- [TASK INSTRUCTIONS] Your response should be every line from the entries that includes the string "textsf".

- [MATERIAL PROVIDED]
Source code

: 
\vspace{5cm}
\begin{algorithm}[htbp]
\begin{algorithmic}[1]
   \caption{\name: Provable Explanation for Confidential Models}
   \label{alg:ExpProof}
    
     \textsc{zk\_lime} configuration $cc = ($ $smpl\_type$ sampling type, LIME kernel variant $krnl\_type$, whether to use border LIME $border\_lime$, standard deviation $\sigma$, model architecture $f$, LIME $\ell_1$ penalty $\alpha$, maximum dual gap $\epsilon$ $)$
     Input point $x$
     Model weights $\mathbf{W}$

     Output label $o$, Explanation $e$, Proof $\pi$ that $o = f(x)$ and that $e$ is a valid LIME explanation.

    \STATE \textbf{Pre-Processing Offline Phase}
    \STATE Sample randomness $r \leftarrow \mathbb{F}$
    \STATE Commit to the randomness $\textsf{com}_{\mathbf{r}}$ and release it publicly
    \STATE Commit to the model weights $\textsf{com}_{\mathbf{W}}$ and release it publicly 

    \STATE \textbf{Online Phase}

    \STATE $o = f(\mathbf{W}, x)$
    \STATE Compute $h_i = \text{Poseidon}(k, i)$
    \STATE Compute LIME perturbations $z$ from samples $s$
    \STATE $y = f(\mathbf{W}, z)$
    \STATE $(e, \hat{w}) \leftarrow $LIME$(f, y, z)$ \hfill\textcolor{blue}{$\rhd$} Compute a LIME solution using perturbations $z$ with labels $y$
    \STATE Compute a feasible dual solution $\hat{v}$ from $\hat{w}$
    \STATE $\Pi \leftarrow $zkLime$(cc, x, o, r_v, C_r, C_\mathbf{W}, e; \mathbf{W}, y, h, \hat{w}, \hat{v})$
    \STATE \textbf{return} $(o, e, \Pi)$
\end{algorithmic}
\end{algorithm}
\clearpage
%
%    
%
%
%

--

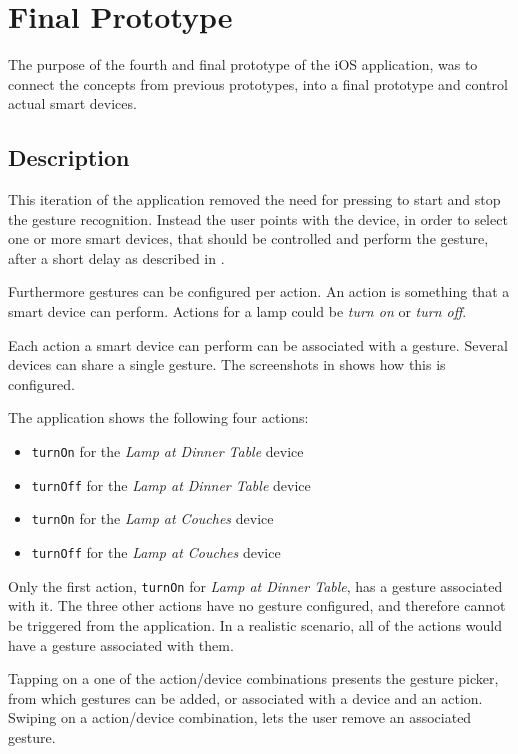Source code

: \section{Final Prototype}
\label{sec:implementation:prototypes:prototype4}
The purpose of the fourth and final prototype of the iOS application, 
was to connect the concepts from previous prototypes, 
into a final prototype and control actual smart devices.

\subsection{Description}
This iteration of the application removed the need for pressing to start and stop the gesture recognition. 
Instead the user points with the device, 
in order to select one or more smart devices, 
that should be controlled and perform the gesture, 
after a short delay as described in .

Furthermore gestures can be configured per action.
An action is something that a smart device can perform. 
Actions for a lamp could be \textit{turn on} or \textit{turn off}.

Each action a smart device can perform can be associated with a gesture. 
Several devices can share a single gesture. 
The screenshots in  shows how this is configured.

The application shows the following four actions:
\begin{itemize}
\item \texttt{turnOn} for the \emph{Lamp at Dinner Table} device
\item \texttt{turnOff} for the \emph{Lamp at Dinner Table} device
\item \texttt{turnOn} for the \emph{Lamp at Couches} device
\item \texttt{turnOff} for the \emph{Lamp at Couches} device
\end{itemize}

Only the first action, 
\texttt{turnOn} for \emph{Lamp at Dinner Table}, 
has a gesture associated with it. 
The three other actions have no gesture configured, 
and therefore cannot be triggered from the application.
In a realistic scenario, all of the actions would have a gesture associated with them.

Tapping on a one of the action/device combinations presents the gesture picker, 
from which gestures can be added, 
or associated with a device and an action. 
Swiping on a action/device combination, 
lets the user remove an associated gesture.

==

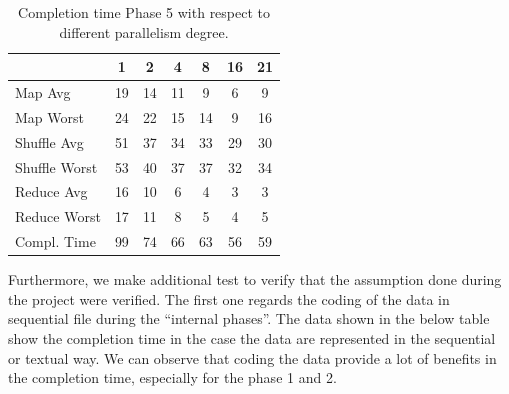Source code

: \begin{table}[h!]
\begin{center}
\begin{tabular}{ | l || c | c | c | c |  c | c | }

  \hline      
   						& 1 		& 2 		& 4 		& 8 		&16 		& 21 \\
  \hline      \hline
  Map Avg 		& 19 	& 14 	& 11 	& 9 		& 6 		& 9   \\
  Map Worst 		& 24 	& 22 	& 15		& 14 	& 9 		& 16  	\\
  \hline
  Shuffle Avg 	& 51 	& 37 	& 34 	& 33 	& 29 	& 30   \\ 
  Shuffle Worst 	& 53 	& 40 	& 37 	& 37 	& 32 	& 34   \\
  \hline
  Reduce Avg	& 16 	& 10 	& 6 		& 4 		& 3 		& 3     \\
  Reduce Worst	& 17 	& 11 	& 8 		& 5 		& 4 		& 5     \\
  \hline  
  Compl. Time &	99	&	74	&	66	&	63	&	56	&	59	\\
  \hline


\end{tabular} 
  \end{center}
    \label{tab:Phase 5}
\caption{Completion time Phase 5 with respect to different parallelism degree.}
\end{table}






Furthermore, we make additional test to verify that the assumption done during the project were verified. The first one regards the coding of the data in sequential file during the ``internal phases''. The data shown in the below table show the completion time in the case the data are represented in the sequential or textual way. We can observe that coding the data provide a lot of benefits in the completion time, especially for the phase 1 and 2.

- [RESPONSE BOX]
    \STATE Commit to the randomness $\textsf{com}_{\mathbf{r}}$ and release it publicly
    \STATE Commit to the model weights $\textsf{com}_{\mathbf{W}}$ and release it publicly 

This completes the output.